— Task to complete —
Return every entry exactly as written, with the pictures removed.

Start of Block

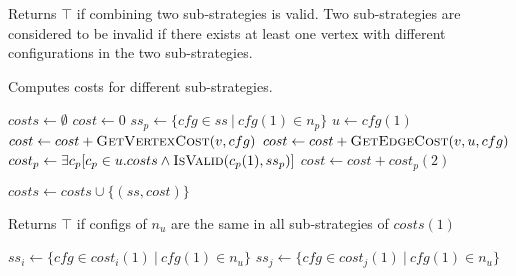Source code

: \documentclass{article}
\newcommand{\set}[1]{\{#1\}}
\begin{document}
\begin{algorithm}
\caption{\label{alg:isvalid}Returns $\top$ if combining two sub-strategies is
	valid. Two sub-strategies are considered to be invalid if there exists at
	least one vertex with different configurations in the two sub-strategies.}

\begin{algorithmic}[1]

				\State \Return{$\bot$}
			\EndIf
		\EndFor
	\EndFor
	\Statex

	\State \Return{$\top$}

\EndProcedure
\end{algorithmic}
\end{algorithm}


\begin{algorithm}
	\caption{\label{alg:getcosts}Computes costs for different sub-strategies.}

\begin{algorithmic}[1]
	\State $costs \leftarrow \emptyset$
		\State $cost \leftarrow 0$
		\State $ss_p \leftarrow \set{cfg \in ss ~|~ cfg(1) \in n_p}$
		\Statex
			\State $u \leftarrow cfg(1)$
				\State $cost \leftarrow cost + \Call{GetVertexCost}{v, cfg}$
				\State $cost \leftarrow cost + \Call{GetEdgeCost}{v, u, cfg}$
				\State $cost_p \leftarrow \exists c_p [c_p \in u.costs \land
				\Call{IsValid}{c_p(1), ss_p}]$
				\State $cost \leftarrow cost + cost_p(2)$
			\EndIf
		\EndFor
		\Statex

		\State $costs \leftarrow costs \cup \set{(ss, cost)}$
	\EndFor

	\State {}

	\EndProcedure
\end{algorithmic}
\end{algorithm}


\begin{algorithm}
	\caption{\label{alg:hassamess}Returns $\top$ if configs of $n_u$ are the same
	in all sub-strategies of $costs(1)$}

\begin{algorithmic}[1]

			\State $ss_i \leftarrow \set{cfg \in cost_i(1) ~|~ cfg(1) \in n_u}$
			\State $ss_j \leftarrow \set{cfg \in cost_j(1) ~|~ cfg(1) \in n_u}$
				\State \Return{$\bot$}
			\EndIf
		\EndFor
	\EndFor
	\State \Return{$\top$}

	\EndProcedure
\end{algorithmic}
\end{algorithm}
\end{document}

End of Block

— Worked solution —
Source code

: \documentclass{article}
\newcommand{\set}[1]{\{#1\}}
\begin{document}
\begin{algorithm}
\caption{\label{alg:isvalid}Returns $\top$ if combining two sub-strategies is
	valid. Two sub-strategies are considered to be invalid if there exists at
	least one vertex with different configurations in the two sub-strategies.}

\begin{algorithmic}[1]

				\State \Return{$\bot$}
			\EndIf
		\EndFor
	\EndFor
	\Statex

	\State \Return{$\top$}

\EndProcedure
\end{algorithmic}
\end{algorithm}


\begin{algorithm}
	\caption{\label{alg:getcosts}Computes costs for different sub-strategies.}

\begin{algorithmic}[1]
	\State $costs \leftarrow \emptyset$
		\State $cost \leftarrow 0$
		\State $ss_p \leftarrow \set{cfg \in ss ~|~ cfg(1) \in n_p}$
		\Statex
			\State $u \leftarrow cfg(1)$
				\State $cost \leftarrow cost + \Call{GetVertexCost}{v, cfg}$
				\State $cost \leftarrow cost + \Call{GetEdgeCost}{v, u, cfg}$
				\State $cost_p \leftarrow \exists c_p [c_p \in u.costs \land
				\Call{IsValid}{c_p(1), ss_p}]$
				\State $cost \leftarrow cost + cost_p(2)$
			\EndIf
		\EndFor
		\Statex

		\State $costs \leftarrow costs \cup \set{(ss, cost)}$
	\EndFor

	\State {}

	\EndProcedure
\end{algorithmic}
\end{algorithm}


\begin{algorithm}
	\caption{\label{alg:hassamess}Returns $\top$ if configs of $n_u$ are the same
	in all sub-strategies of $costs(1)$}

\begin{algorithmic}[1]

			\State $ss_i \leftarrow \set{cfg \in cost_i(1) ~|~ cfg(1) \in n_u}$
			\State $ss_j \leftarrow \set{cfg \in cost_j(1) ~|~ cfg(1) \in n_u}$
				\State \Return{$\bot$}
			\EndIf
		\EndFor
	\EndFor
	\State \Return{$\top$}

	\EndProcedure
\end{algorithmic}
\end{algorithm}
\end{document}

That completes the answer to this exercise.